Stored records
+ + + +

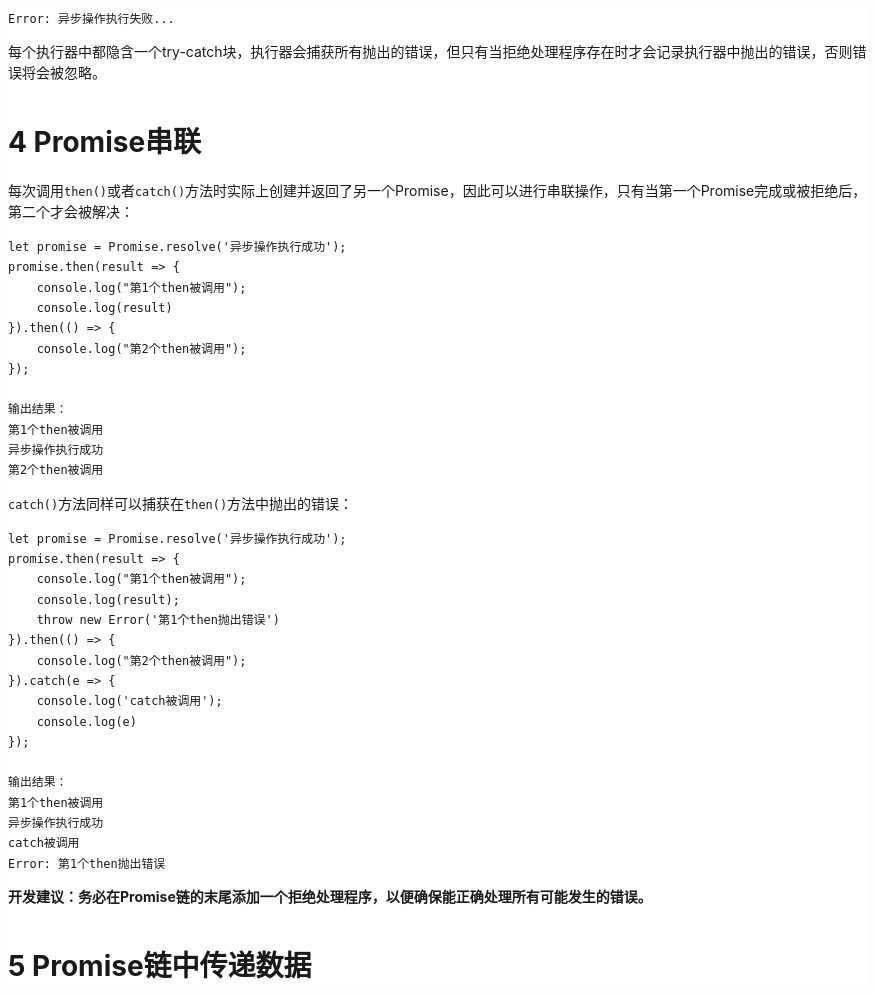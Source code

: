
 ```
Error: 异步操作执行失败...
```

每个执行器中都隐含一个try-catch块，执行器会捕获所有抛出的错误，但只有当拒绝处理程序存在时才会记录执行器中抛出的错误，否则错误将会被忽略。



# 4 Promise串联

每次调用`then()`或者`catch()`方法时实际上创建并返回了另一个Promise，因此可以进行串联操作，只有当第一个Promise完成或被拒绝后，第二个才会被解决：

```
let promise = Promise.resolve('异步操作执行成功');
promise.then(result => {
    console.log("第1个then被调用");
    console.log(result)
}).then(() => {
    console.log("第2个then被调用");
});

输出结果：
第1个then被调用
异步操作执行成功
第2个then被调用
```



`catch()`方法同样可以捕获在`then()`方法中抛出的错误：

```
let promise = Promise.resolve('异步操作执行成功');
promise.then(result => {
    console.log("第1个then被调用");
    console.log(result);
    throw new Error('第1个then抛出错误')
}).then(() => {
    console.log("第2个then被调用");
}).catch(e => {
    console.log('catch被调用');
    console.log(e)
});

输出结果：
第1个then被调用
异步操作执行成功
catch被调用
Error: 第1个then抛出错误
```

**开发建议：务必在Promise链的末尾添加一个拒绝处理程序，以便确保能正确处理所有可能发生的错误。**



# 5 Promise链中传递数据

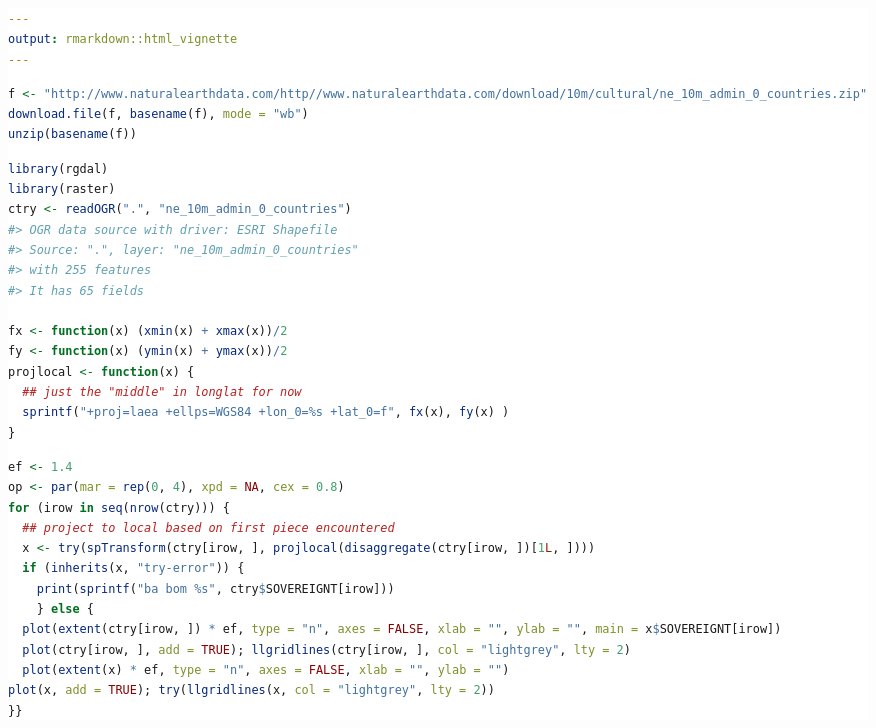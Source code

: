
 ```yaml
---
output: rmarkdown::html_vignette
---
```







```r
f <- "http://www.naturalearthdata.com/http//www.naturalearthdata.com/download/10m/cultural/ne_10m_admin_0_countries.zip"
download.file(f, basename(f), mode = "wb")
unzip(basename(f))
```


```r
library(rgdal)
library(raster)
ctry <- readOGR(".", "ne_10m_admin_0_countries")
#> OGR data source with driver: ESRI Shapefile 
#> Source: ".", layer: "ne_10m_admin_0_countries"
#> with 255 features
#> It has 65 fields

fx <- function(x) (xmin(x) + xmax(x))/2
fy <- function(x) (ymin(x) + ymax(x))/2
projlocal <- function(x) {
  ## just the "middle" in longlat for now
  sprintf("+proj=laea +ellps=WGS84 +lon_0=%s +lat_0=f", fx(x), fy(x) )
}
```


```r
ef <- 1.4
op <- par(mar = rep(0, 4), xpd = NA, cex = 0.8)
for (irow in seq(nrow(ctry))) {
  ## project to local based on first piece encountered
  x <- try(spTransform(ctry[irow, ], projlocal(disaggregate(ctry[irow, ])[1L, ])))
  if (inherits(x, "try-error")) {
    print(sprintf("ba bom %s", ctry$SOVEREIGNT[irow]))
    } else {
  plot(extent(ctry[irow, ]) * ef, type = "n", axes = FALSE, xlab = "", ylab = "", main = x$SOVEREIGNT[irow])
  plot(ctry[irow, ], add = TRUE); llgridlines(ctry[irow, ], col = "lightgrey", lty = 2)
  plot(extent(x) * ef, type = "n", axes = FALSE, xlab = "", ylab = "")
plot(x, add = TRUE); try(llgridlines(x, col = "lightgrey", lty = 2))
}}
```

+ + + +

# [Description of the task]
Check each line of the data above, and please copy the ones in which the string "plot" occurs.

# [Result for this exercise]
  plot(extent(ctry[irow, ]) * ef, type = "n", axes = FALSE, xlab = "", ylab = "", main = x$SOVEREIGNT[irow])
  plot(ctry[irow, ], add = TRUE); llgridlines(ctry[irow, ], col = "lightgrey", lty = 2)
  plot(extent(x) * ef, type = "n", axes = FALSE, xlab = "", ylab = "")
plot(x, add = TRUE); try(llgridlines(x, col = "lightgrey", lty = 2))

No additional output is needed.